I’m not going to get super specific about how I came to be pregnant and whether it was planned or not but, I will say that Lukasz and I were two semi-adults when everything happened. And even the most prepared person will be caught off guard when that pregnancy test comes up positive. Up until that point, my free time was spent lounging around, wasting money on crap and alcohol and probably watching TV during my free time. Free time… remember that? It’s really funny how having to raise a baby really, sort of, throws you into just being an adult and making adult decisions… or “Adulting” as the kids are calling it these days. Now I have to think about how I spend money a little bit more and having a baby girl really affects every decision I make, right down to my eating habits. How can I expect my daughter to eat healthy when I’m eating burgers all the time? Lukasz and I have been thinking lately about how to advance in our careers and making a five year plan about what property to buy in the future, something with an extra bedroom in case we have another baby and a yard for our dog.

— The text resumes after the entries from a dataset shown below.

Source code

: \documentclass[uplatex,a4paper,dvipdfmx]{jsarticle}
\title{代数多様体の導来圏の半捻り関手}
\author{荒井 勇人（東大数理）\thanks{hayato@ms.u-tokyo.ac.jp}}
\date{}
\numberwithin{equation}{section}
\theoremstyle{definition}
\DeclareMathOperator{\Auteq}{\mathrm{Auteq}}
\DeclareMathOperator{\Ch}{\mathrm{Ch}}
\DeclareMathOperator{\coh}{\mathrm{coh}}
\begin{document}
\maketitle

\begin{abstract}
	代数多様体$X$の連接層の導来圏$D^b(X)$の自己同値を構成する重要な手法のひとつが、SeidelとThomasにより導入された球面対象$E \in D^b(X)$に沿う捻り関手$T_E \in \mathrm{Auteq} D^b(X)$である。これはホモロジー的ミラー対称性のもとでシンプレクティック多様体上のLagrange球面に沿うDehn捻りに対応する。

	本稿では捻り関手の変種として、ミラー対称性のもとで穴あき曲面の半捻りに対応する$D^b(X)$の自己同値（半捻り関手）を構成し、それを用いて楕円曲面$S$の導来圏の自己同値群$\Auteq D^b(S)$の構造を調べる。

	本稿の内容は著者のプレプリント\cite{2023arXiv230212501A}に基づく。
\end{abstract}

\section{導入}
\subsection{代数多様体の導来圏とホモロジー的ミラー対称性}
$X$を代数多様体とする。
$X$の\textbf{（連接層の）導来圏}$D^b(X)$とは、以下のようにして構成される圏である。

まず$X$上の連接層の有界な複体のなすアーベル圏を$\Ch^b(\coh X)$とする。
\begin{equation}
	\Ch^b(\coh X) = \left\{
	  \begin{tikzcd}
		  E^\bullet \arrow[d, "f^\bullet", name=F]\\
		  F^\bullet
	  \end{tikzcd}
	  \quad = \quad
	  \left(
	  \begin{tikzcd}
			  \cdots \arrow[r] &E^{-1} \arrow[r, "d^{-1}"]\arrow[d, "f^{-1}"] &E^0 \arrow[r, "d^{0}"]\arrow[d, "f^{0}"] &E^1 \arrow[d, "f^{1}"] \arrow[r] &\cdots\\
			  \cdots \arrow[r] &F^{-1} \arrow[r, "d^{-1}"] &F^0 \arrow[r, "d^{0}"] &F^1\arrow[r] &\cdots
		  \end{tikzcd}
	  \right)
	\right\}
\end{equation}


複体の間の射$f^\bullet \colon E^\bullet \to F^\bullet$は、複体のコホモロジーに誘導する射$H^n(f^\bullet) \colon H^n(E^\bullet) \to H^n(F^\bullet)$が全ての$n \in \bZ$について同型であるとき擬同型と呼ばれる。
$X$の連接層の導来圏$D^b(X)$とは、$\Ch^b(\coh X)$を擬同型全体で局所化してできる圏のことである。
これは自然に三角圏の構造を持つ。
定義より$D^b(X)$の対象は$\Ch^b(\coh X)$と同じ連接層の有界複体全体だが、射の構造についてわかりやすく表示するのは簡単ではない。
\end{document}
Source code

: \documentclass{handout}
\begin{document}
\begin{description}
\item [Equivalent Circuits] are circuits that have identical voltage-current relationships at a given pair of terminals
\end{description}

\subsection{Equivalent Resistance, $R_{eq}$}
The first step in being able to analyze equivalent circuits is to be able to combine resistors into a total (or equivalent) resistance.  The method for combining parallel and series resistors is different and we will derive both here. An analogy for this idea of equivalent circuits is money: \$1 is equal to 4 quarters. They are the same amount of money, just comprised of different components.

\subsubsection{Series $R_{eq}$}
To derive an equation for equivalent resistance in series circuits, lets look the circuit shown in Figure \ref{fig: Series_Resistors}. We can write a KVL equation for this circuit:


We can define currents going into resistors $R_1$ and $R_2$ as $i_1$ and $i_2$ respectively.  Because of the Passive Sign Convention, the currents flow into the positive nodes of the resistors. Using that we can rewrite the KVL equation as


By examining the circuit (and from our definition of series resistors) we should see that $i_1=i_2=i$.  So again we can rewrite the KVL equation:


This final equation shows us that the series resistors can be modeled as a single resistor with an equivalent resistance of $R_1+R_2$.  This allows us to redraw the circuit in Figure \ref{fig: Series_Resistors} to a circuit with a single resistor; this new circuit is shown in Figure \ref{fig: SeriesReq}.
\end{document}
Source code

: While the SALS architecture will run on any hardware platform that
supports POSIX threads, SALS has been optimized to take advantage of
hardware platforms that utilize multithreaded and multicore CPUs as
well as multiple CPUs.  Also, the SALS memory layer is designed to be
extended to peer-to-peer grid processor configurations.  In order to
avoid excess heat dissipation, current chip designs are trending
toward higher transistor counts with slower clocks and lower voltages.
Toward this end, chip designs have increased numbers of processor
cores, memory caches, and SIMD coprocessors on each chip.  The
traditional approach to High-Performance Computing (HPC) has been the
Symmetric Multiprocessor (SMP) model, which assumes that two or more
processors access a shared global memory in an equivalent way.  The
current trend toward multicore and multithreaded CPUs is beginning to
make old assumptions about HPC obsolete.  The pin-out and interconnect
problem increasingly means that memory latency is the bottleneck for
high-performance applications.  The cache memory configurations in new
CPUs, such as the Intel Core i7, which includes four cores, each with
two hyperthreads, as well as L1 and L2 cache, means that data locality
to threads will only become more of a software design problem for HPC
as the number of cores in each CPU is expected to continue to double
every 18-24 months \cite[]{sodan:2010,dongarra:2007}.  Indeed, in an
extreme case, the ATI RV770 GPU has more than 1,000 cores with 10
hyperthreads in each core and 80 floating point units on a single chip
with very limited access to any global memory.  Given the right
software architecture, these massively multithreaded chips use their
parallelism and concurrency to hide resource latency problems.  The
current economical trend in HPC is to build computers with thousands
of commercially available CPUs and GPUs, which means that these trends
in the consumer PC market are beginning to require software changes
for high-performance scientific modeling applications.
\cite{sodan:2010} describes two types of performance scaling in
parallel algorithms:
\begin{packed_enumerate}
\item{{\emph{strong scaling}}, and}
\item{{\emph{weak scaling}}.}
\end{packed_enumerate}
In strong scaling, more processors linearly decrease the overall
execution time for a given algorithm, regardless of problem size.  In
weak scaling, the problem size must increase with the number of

While it all seems pretty understandable, it’s just all so new to me. Also! Kids are not easy. But I’m going to really blame Petra on this one. I’ve met other 10 month old babies and Petra has a crazy amount of energy that it’s hard to keep up with her sometimes. But ok, all of that aside, I remember when Lukasz and I were thinking about getting a dog and we really wanted to wait for the right time because a dog was a “big responsibility” and we had to walk it twice a day and feed it. In hindsight, I laugh at us back then and how silly we were. Now if someone tells me “I can’t get a dog, I just don’t have the time for it.” I roll my eyes and shake my head and juts walk away before this rage boils up inside of me and manifests itself in word vomit. A dog is a piece of cake and babies are hard. BUT they’re worth it. My daughter is the greatest thing that’s ever happened to me in my life and even if I’m exhausted every single day, I go to sleep grateful and happy to be her mother. And I’d do it all again a million times over.